The UN-appointed Independent International Commission of Inquiry on Syria on Wednesday accused Syria of violating international human rights law [report, PDF] after finding that Syrian forces are engaging in torture and killings under orders from high level government officials. Military forces under Syrian President Bashar al-Assad [BBC profile; JURIST news archive] have been shelling opposition strongholds in the city of Homs for 20 straight days and reportedly killed more than 80 people on Wednesday, including two journalists [NYT report]. The UN report, based on 369 interviews with victims, witnesses, defectors and other Syrian insiders, described some of the findings:
The commission received credible and consistent evidence identifying high- and mid-ranking members of the armed forces who ordered their subordinates to shoot at unarmed protestors, kill soldiers who refused to obey such orders, arrest persons without cause, mistreat detained persons and attack civilian neighbourhoods with indiscriminate tank and machine-gun fire. In some cases, they gave explicit orders to commit crimes, in others they used more general terms (e.g. use any force necessary) that, in the circumstances, left no room for interpretation. The commission verified that, in some locations, individual army officers ordered the indiscriminate shelling of civilian neighbourhoods in urban areas such as Hama, Al Ladhiqiyah, Dar'a and Homs.The commission of inquiry, headed by Paulo Pinheiro, found that rebel forces led by the Free Syrian Army had also committed abductions and killings, though lesser in scale. The report is a follow-up to a November report [JURIST report], which had similar findings. An assembly of Western and Arab powers plans to challenge al-Assad [news report, Reuters] on Friday to provide humanitarian access to civilians.

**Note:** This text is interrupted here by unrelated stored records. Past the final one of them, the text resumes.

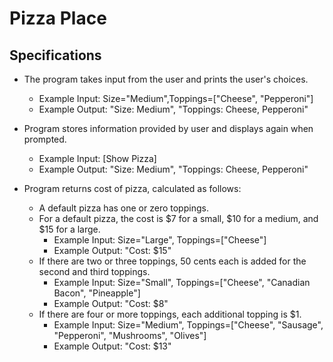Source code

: # Pizza Place

## Specifications

* The program takes input from the user and prints the user's choices.
  * Example Input: Size="Medium",Toppings=["Cheese", "Pepperoni"]
  * Example Output: "Size: Medium", "Toppings: Cheese, Pepperoni"

* Program stores information provided by user and displays again when prompted.
  * Example Input: [Show Pizza]
  * Example Output: "Size: Medium", "Toppings: Cheese, Pepperoni"

* Program returns cost of pizza, calculated as follows:
  * A default pizza has one or zero toppings.
  * For a default pizza, the cost is $7 for a small, $10 for a medium, and $15 for a large.
    * Example Input: Size="Large", Toppings=["Cheese"]
    * Example Output: "Cost: $15"
  * If there are two or three toppings, 50 cents each is added for the second and third toppings.
    * Example Input: Size="Small", Toppings=["Cheese", "Canadian Bacon", "Pineapple"]
    * Example Output: "Cost: $8"
  * If there are four or more toppings, each additional topping is $1.
    * Example Input: Size="Medium", Toppings=["Cheese", "Sausage", "Pepperoni", "Mushrooms", "Olives"]
    * Example Output: "Cost: $13"
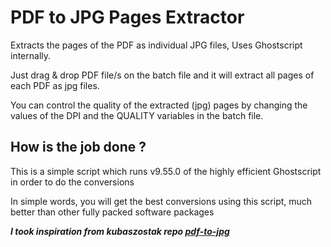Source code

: # PDF to JPG Pages Extractor
Extracts the pages of the PDF as individual JPG files, Uses Ghostscript internally.

Just drag & drop PDF file/s on the batch file and it will extract all pages of each PDF as jpg files.

You can control the quality of the extracted (jpg) pages by changing the values of the DPI and the QUALITY variables in the batch file.

## How is the job done ?
This is a simple script which runs v9.55.0 of the highly efficient Ghostscript in order to do the conversions

In simple words, you will get the best conversions using this script, much better than other fully packed software packages

***I took inspiration from kubaszostak repo [pdf-to-jpg](https://github.com/kubaszostak/pdf-to-jpg)***
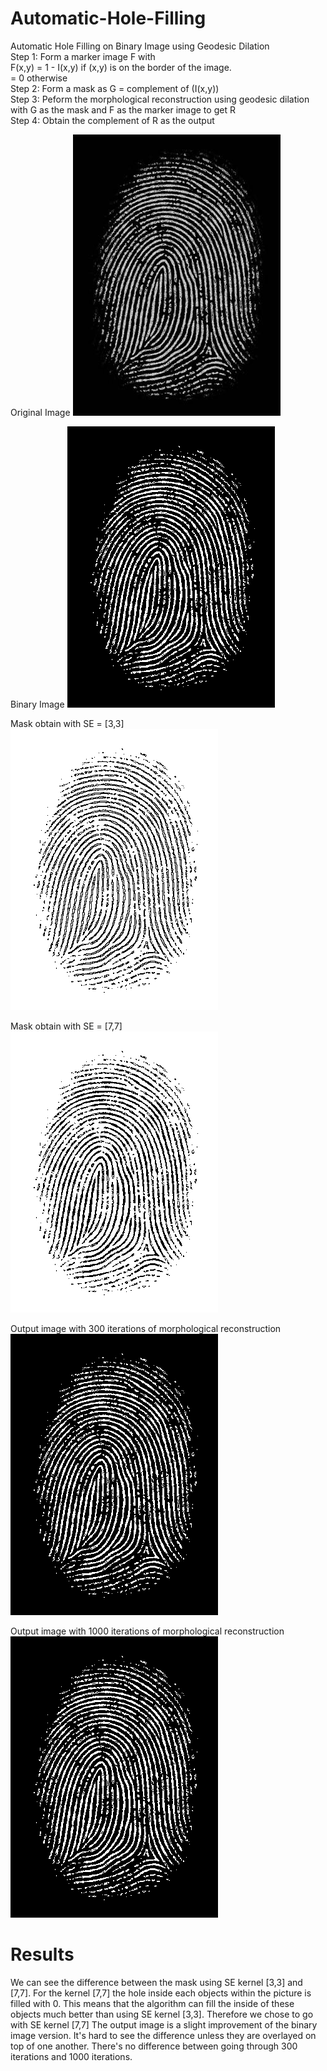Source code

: # Automatic-Hole-Filling
Automatic Hole Filling on Binary Image using Geodesic Dilation<br/>
Step 1: Form a marker image F with<br/>
        F(x,y) = 1 - I(x,y) if (x,y) is on the border of the image.<br/>
               = 0 otherwise<br/>
Step 2: Form a mask as G = complement of (I(x,y))<br/>
Step 3: Peform the morphological reconstruction using geodesic dilation with G as the mask and F as the marker image to get R<br/>
Step 4: Obtain the complement of R as the output<br/>

Original Image
![alt text](https://github.com/hqdang/Automatic-Hole-Filling/blob/master/fingerprint.jpg)

Binary Image
![alt text](https://github.com/hqdang/Automatic-Hole-Filling/blob/master/fingerprint_bw.png)

Mask obtain with SE = [3,3]
![alt text](https://github.com/hqdang/Automatic-Hole-Filling/blob/master/mask_boundary_3.png)

Mask obtain with SE = [7,7]
![alt text](https://github.com/hqdang/Automatic-Hole-Filling/blob/master/mask_boundary_7.png)

Output image with 300 iterations of morphological reconstruction
![alt text](https://github.com/hqdang/Automatic-Hole-Filling/blob/master/fingerprint300.png)

Output image with 1000 iterations of morphological reconstruction
![alt text](https://github.com/hqdang/Automatic-Hole-Filling/blob/master/fingerprint1000.png)

# Results
We can see the difference between the mask using SE kernel [3,3] and [7,7]. For the kernel [7,7] the hole inside each objects within the picture is filled with 0. This means that the algorithm can fill the inside of these objects much better than using SE kernel [3,3]. Therefore we chose to go with SE kernel [7,7]
The output image is a slight improvement of the binary image version. It's hard to see the difference unless they are overlayed on top of one another. There's  no difference between going through 300 iterations and 1000 iterations. 
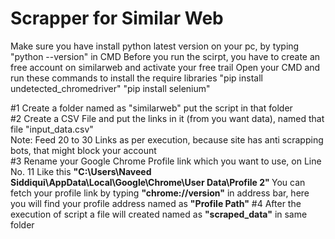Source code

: # Scrapper for Similar Web
Make sure you have install python latest version on your pc, by typing "python --version" in CMD
Before you run the scirpt, you have to create an free account on similarweb and activate your free trail
 Open your CMD and run these commands to install the require libraries
"pip install undetected_chromedriver"
"pip install selenium"

#1 Create a folder named as "similarweb" put the script in that folder
<br>
#2 Create a CSV File and put the links in it (from you want data), named that file "input_data.csv"
<br>
Note: Feed 20 to 30 Links as per execution, because site has anti scrapping bots, that might block your account
<br>
#3  Rename your Google Chrome Profile link which you want to use, on Line No. 11 Like this <strong>"C:\\Users\\Naveed Siddiqui\\AppData\\Local\\Google\\Chrome\\User Data\\Profile 2" </strong>
You can fetch your profile link by typing <strong>"chrome://version"</strong> in address bar, here you will find your profile address named as <strong>"Profile Path"</strong>
#4 After the execution of script a file will created named as <strong>"scraped_data"</strong> in same folder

The growing unrest in Syria has drawn international attention. Last week, both UN High Commissioner for Human Rights Navi Pillay [official profile; JURIST news archive] and UN Secretary-General Ban Ki-moon [official profile] called for an end to the violence in Syria, with Pillay asking the UN Security Council to refer the situation in Syria [JURIST reports] to the International Criminal Court (ICC). Pillay urged an investigation of Syrian government and military officials for possible crimes against humanity. The UN Children's Fund (UNICEF) [official website] claimed earlier in February that the past 11 months of violence in Syria have led to the deaths of hundreds of children [JURIST report]. In January, Ban demanded [JURIST report] that the Syrian government end violence against civilians. The OHCHR reports that more than 5,000 people have died since anti-government protests began last March.